Qatar National Bank (QNB) Group announced Tuesday that its net 2014 profits surged 10.3% reaching QAR10.5bn ($2.9bn) compared to QAR9.5bn ($2.6bn) in December 2013, according to a QNB statement.
The statement showed the increase was driven by an operating income worth QAR15.8bn ($4.3bn) which increased by 7.3% in 2014 compared to the previous year. Moreover, the bank attributed the profit increase to the group’s success in achieving strong growth across the range of revenue sources.
Prior the QNB statement, financial and market analysts were expecting the jump in the bank’s net profits to 12%, especially with the 13.7% increase in profits in the first quarter of 2014.
QNB total shareholders’ equity reached QAR58bn ($15.9bn), while the Total Assets stood at QAR486bn ($2.7bn). The statement said QNB net loans and Advances inched up by 8.8%, reaching QAR338bn ($92.8bn), while the earnings per share reached QAR14.9 ($4.1), compared to QAR13.5 ($3.7) in December 2013.
The QNB group is a leading bank in the Middle East and North Africa region with acquisition of almost 45% of the total domestic assets of the banking sector in Qatar. Founded in 1964, the bank was first Qatari-owned commercial bank. Its ownership structure splits between the Qatar Investment Authority (QIA) by 50% and the private sector with the other 50%.

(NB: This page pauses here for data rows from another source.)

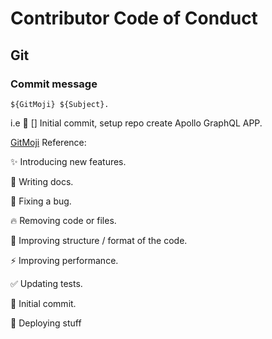 # Contributor Code of Conduct

## Git

### Commit message

`${GitMoji} ${Subject}.`

i.e :tada: [] Initial commit, setup repo create Apollo GraphQL APP.

[GitMoji](https://gitmoji.carloscuesta.me/) Reference:

:sparkles: Introducing new features.

:memo: Writing docs.

:bug: Fixing a bug.

:fire: Removing code or files.

:art: Improving structure / format of the code.

:zap: Improving performance.

:white_check_mark: Updating tests.

:tada: Initial commit.

:rocket: Deploying stuff
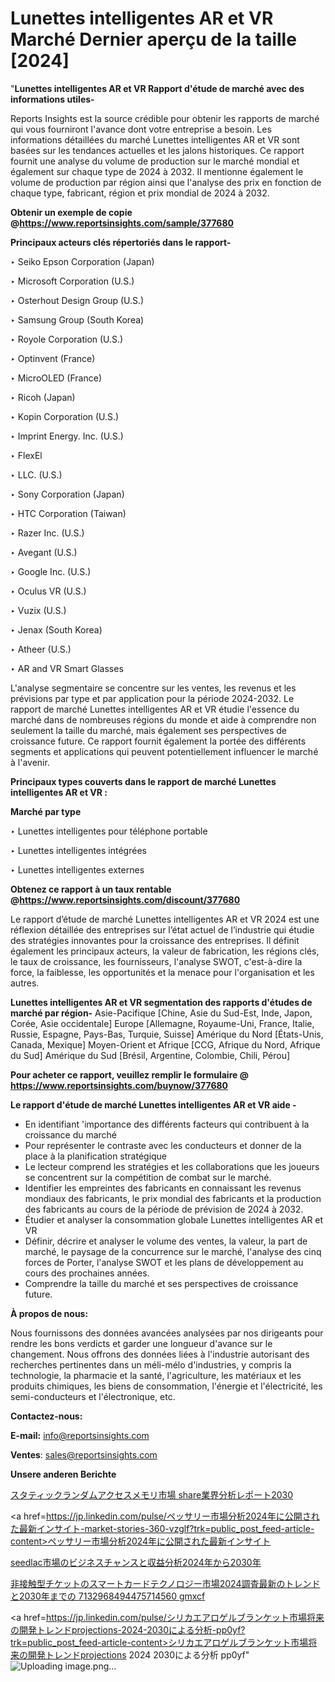 # Lunettes intelligentes AR et VR Marché Dernier aperçu de la taille [2024]

"<strong>Lunettes intelligentes AR et VR Rapport d'étude de marché avec des informations utiles-</strong>

Reports Insights est la source crédible pour obtenir les rapports de marché qui vous fourniront l'avance dont votre entreprise a besoin. Les informations détaillées du marché Lunettes intelligentes AR et VR sont basées sur les tendances actuelles et les jalons historiques. Ce rapport fournit une analyse du volume de production sur le marché mondial et également sur chaque type de 2024 à 2032. Il mentionne également le volume de production par région ainsi que l'analyse des prix en fonction de chaque type, fabricant, région et prix mondial de 2024 à 2032.

<strong><b>Obtenir un exemple de copie @</b></strong><a href=https://www.reportsinsights.com/sample/377680><strong><b>https://www.reportsinsights.com/sample/377680</b></strong></a>

<b>Principaux acteurs clés répertoriés dans le rapport-</b>

<b> </b>‣ Seiko Epson Corporation (Japan)

‣ Microsoft Corporation (U.S.)

‣ Osterhout Design Group (U.S.)

‣ Samsung Group (South Korea)

‣ Royole Corporation (U.S.)

‣ Optinvent (France)

‣ MicroOLED (France)

‣ Ricoh (Japan)

‣ Kopin Corporation (U.S.)

‣ Imprint Energy. Inc. (U.S.)

‣ FlexEl

‣ LLC. (U.S.)

‣ Sony Corporation (Japan)

‣ HTC Corporation (Taiwan)

‣ Razer Inc. (U.S.)

‣ Avegant (U.S.)

‣ Google Inc. (U.S.)

‣ Oculus VR (U.S.)

‣ Vuzix (U.S.)

‣ Jenax (South Korea)

‣ Atheer (U.S.)

‣ AR and VR Smart Glasses

L'analyse segmentaire se concentre sur les ventes, les revenus et les prévisions par type et par application pour la période 2024-2032. Le rapport de marché Lunettes intelligentes AR et VR étudie l'essence du marché dans de nombreuses régions du monde et aide à comprendre non seulement la taille du marché, mais également ses perspectives de croissance future. Ce rapport fournit également la portée des différents segments et applications qui peuvent potentiellement influencer le marché à l'avenir.

<strong>Principaux types couverts dans le rapport de marché Lunettes intelligentes AR et VR :</strong>

<strong>Marché par type</strong>

‣ Lunettes intelligentes pour téléphone portable

‣ Lunettes intelligentes intégrées

‣ Lunettes intelligentes externes

<strong><b>Obtenez ce rapport à un taux rentable @</b></strong><a href=https://www.reportsinsights.com/discount/377680><strong><b>https://www.reportsinsights.com/discount/377680</b></strong></a>

Le rapport d’étude de marché Lunettes intelligentes AR et VR 2024 est une réflexion détaillée des entreprises sur l’état actuel de l’industrie qui étudie des stratégies innovantes pour la croissance des entreprises. Il définit également les principaux acteurs, la valeur de fabrication, les régions clés, le taux de croissance, les fournisseurs, l'analyse SWOT, c'est-à-dire la force, la faiblesse, les opportunités et la menace pour l'organisation et les autres.

<strong>Lunettes intelligentes AR et VR segmentation des rapports d'études de marché par région-</strong>
Asie-Pacifique [Chine, Asie du Sud-Est, Inde, Japon, Corée, Asie occidentale]
Europe [Allemagne, Royaume-Uni, France, Italie, Russie, Espagne, Pays-Bas, Turquie, Suisse]
Amérique du Nord [États-Unis, Canada, Mexique]
Moyen-Orient et Afrique [CCG, Afrique du Nord, Afrique du Sud]
Amérique du Sud [Brésil, Argentine, Colombie, Chili, Pérou]

<strong>Pour acheter ce rapport, veuillez remplir le formulaire @   <a href=https://www.reportsinsights.com/buynow/377680>https://www.reportsinsights.com/buynow/377680</a></strong>

<strong>Le rapport d'étude de marché Lunettes intelligentes AR et VR aide -</strong>
<ul>
  <li>En identifiant 'importance des différents facteurs qui contribuent à la croissance du marché</li>
  <li>Pour représenter le contraste avec les conducteurs et donner de la place à la planification stratégique</li>
  <li>Le lecteur comprend les stratégies et les collaborations que les joueurs se concentrent sur la compétition de combat sur le marché.</li>
  <li>Identifier les empreintes des fabricants en connaissant les revenus mondiaux des fabricants, le prix mondial des fabricants et la production des fabricants au cours de la période de prévision de 2024 à 2032.</li>
  <li>Étudier et analyser la consommation globale Lunettes intelligentes AR et VR</li>
  <li>Définir, décrire et analyser le volume des ventes, la valeur, la part de marché, le paysage de la concurrence sur le marché, l'analyse des cinq forces de Porter, l'analyse SWOT et les plans de développement au cours des prochaines années.</li>
  <li>Comprendre la taille du marché et ses perspectives de croissance future.</li>
</ul>
<strong>À propos de nous:</strong>

Nous fournissons des données avancées analysées par nos dirigeants pour rendre les bons verdicts et garder une longueur d'avance sur le changement. Nous offrons des données liées à l'industrie autorisant des recherches pertinentes dans un méli-mélo d'industries, y compris la technologie, la pharmacie et la santé, l'agriculture, les matériaux et les produits chimiques, les biens de consommation, l'énergie et l'électricité, les semi-conducteurs et l'électronique, etc.

<strong>Contactez-nous:</strong>

<strong>E-mail:</strong> <a href=mailto:info@reportsinsights.com>info@reportsinsights.com</a>

<strong>Ventes</strong>: <a href=mailto:sales@reportsinsights.com>sales@reportsinsights.com</a>

<strong>Unsere anderen Berichte</strong>

<a href=https://www.linkedin.com/pulse/スタティックランダムアクセスメモリ市場-share業界分析レポート2030-healthscope-news-245-zrzdf/>スタティックランダムアクセスメモリ市場 share業界分析レポート2030</a>

<a href=https://jp.linkedin.com/pulse/ペッサリー市場分析2024年に公開された最新インサイト-market-stories-360-vzglf?trk=public_post_feed-article-content>ペッサリー市場分析2024年に公開された最新インサイト</a>

<a href=https://www.linkedin.com/pulse/seedlac市場のビジネスチャンスと収益分析2024年から2030年-tribunal-analytics-360-g59ke/>seedlac市場のビジネスチャンスと収益分析2024年から2030年</a>

<a href=https://www.linkedin.com/pulse/非接触型チケットのスマートカードテクノロジー市場2024調査最新のトレンドと2030年までの-7132968494475714560-gmxcf/>非接触型チケットのスマートカードテクノロジー市場2024調査最新のトレンドと2030年までの 7132968494475714560 gmxcf</a>

<a href=https://jp.linkedin.com/pulse/シリカエアロゲルブランケット市場将来の開発トレンドprojections-2024-2030による分析-pp0yf?trk=public_post_feed-article-content>シリカエアロゲルブランケット市場将来の開発トレンドprojections 2024 2030による分析 pp0yf</a>"
![Uploading image.png…]()
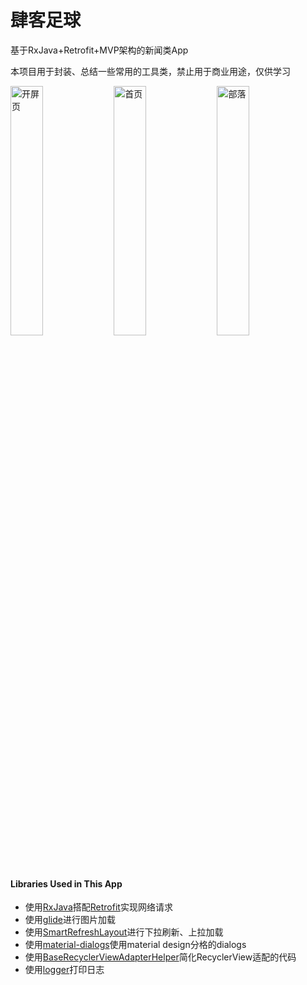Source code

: # 肆客足球
基于RxJava+Retrofit+MVP架构的新闻类App

本项目用于封装、总结一些常用的工具类，禁止用于商业用途，仅供学习

<div style="align: center">
       <img src="https://github.com/wangjian1154/FootballApp/blob/master/screenshots/%E5%BC%80%E5%B1%8F%E9%A1%B5.jpg?raw=true" alt="开屏页" width="32%">
       <img src="https://github.com/wangjian1154/FootballApp/raw/master/screenshots/%E6%9C%8B%E5%8F%8B%E5%9C%88.jpg?raw=true" alt="首页" width="32%">
       <img src="https://github.com/wangjian1154/FootballApp/raw/master/screenshots/%E9%83%A8%E8%90%BD%E5%88%86%E7%B1%BB.jpg?raw=true" alt="部落" width="32%">
</div>

#### Libraries Used in This App

* 使用[RxJava](https://github.com/ReactiveX/RxJava)搭配[Retrofit](https://github.com/square/retrofit)实现网络请求
* 使用[glide](https://github.com/bumptech/glide)进行图片加载
* 使用[SmartRefreshLayout](https://github.com/scwang90/SmartRefreshLayout)进行下拉刷新、上拉加载
* 使用[material-dialogs](https://github.com/afollestad/material-dialogs)使用material design分格的dialogs
* 使用[BaseRecyclerViewAdapterHelper](https://github.com/CymChad/BaseRecyclerViewAdapterHelper)简化RecyclerView适配的代码
* 使用[logger](https://github.com/orhanobut/logger)打印日志
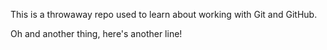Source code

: This is a throwaway repo used to learn about working with Git and GitHub.



Oh and another thing, here's another line!
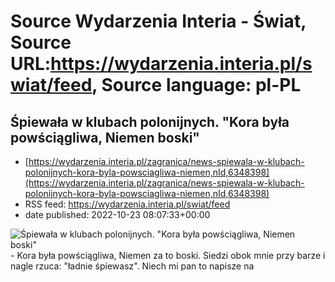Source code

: # Source Wydarzenia Interia - Świat, Source URL:https://wydarzenia.interia.pl/swiat/feed, Source language: pl-PL

## Śpiewała w klubach polonijnych. "Kora była powściągliwa, Niemen boski"
 - [https://wydarzenia.interia.pl/zagranica/news-spiewala-w-klubach-polonijnych-kora-byla-powsciagliwa-niemen,nId,6348398](https://wydarzenia.interia.pl/zagranica/news-spiewala-w-klubach-polonijnych-kora-byla-powsciagliwa-niemen,nId,6348398)
 - RSS feed: https://wydarzenia.interia.pl/swiat/feed
 - date published: 2022-10-23 08:07:33+00:00

<p><a href="https://wydarzenia.interia.pl/zagranica/news-spiewala-w-klubach-polonijnych-kora-byla-powsciagliwa-niemen,nId,6348398"><img align="left" alt="Śpiewała w klubach polonijnych. &quot;Kora była powściągliwa, Niemen boski&quot;" src="https://i.iplsc.com/spiewala-w-klubach-polonijnych-kora-byla-powsciagliwa-niemen/000G7DUIU8J2O9AO-C321.jpg" /></a>- Kora była powściągliwa, Niemen za to boski. Siedzi obok mnie przy barze i nagle rzuca: &quot;ładnie śpiewasz&quot;. Niech mi pan to napisze na 
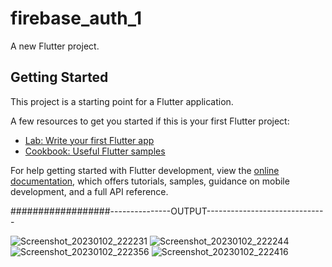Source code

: # firebase_auth_1

A new Flutter project.

## Getting Started

This project is a starting point for a Flutter application.

A few resources to get you started if this is your first Flutter project:

- [Lab: Write your first Flutter app](https://docs.flutter.dev/get-started/codelab)
- [Cookbook: Useful Flutter samples](https://docs.flutter.dev/cookbook)

For help getting started with Flutter development, view the
[online documentation](https://docs.flutter.dev/), which offers tutorials,
samples, guidance on mobile development, and a full API reference.




##################---------------OUTPUT------------------------------

![Screenshot_20230102_222231](https://user-images.githubusercontent.com/107807403/210260204-1ce9a1a5-1af0-4f22-a23b-2a47d28d0a5d.png)
![Screenshot_20230102_222244](https://user-images.githubusercontent.com/107807403/210260217-86864ab4-6912-427f-b2aa-fc1bebbde850.png)
![Screenshot_20230102_222356](https://user-images.githubusercontent.com/107807403/210260227-56bb5eda-de27-4803-aa16-b55bfba1b38a.png)
![Screenshot_20230102_222416](https://user-images.githubusercontent.com/107807403/210260233-05d87471-e909-46e6-8825-629c243fc2bf.png)
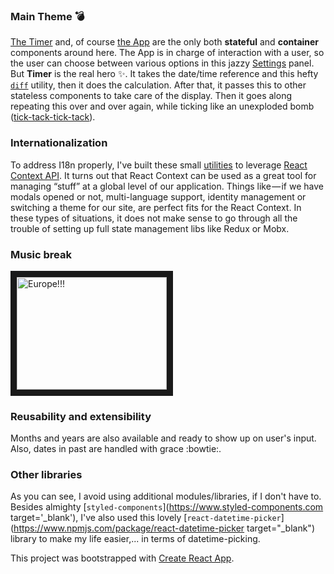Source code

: ### Main Theme :bomb:
[The Timer](https://github.com/marija-marinkovic-m/React-Challenge---Part-1/blob/master/src/components/Countdown/Timer.js) and, of course [the App](https://github.com/marija-marinkovic-m/React-Challenge---Part-1/blob/master/src/App.js) are the only both **stateful** and **container** components around here.
The App is in charge of interaction with a user, so the user can choose between various options in this jazzy [Settings](https://github.com/marija-marinkovic-m/React-Challenge---Part-1/blob/master/src/App.js#L80-L116 "Settings") panel. But __Timer__ is the real hero :sparkles:. It takes the date/time reference and this hefty [`diff`](https://github.com/marija-marinkovic-m/React-Challenge---Part-1/blob/master/src/util/timeDiff.js "The Diff") utility, then it does the calculation. After that, it passes this to other stateless components to take care of the display. Then it goes along repeating this over and over again, while ticking like an unexploded bomb ([tick-tack-tick-tack](https://github.com/marija-marinkovic-m/React-Challenge---Part-1/blob/master/src/components/Countdown/Timer.js#L38-L48 "interval")).

### Internationalization
To address I18n properly, I've built these small [utilities](https://github.com/marija-marinkovic-m/React-Challenge---Part-1/blob/master/src/util/i18n/index.js "utils") to leverage [React Context API](https://reactjs.org/docs/context.html "react context"). It turns out that React Context can be used as a great tool for managing “stuff” at a global level of our application. Things like — if we have modals opened or not, multi-language support, identity management or switching a theme for our site, are perfect fits for the React Context. In these types of situations, it does not make sense to go through all the trouble of setting up full state management libs like Redux or Mobx.

### Music break
<a href="http://www.youtube.com/watch?feature=player_embedded&v=9jK-NcRmVcw" target="_blank"><img src="http://img.youtube.com/vi/9jK-NcRmVcw/0.jpg" alt="Europe!!!" width="240" height="180" border="10" /></a>

### Reusability and extensibility
Months and years are also available and ready to show up on user's input. Also, dates in past are handled with grace :bowtie:.

### Other libraries
As you can see, I avoid using additional modules/libraries, if I don't have to. 
Besides almighty [`styled-components`](https://www.styled-components.com target='_blank'), I've also used this lovely [`react-datetime-picker`](https://www.npmjs.com/package/react-datetime-picker target="_blank") library to make my life easier,... in terms of datetime-picking.

This project was bootstrapped with [Create React App](https://github.com/facebookincubator/create-react-app).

In 2013, the Egyptian Financial Supervisory Authority (EFSA) approved QNB’s offer to buy 100% of National Société Générale Bank (NSGB), with the bank now called QNB Al-Ahly. In September 2014, QNB announced the acquisition of a 12.5% stake (both ordinary and convertible preference shares) in African bank Ecobank.
Meanwhile, the statement emphasised that based on the strong financial results for 2014 and consistent with QNB Group’s aim of maximising returns to shareholders. The Board of Directors is recommending to the General Assembly the distribution of a cash dividend of 75% of the nominal share value with QAR7.5 ($2.1) per share.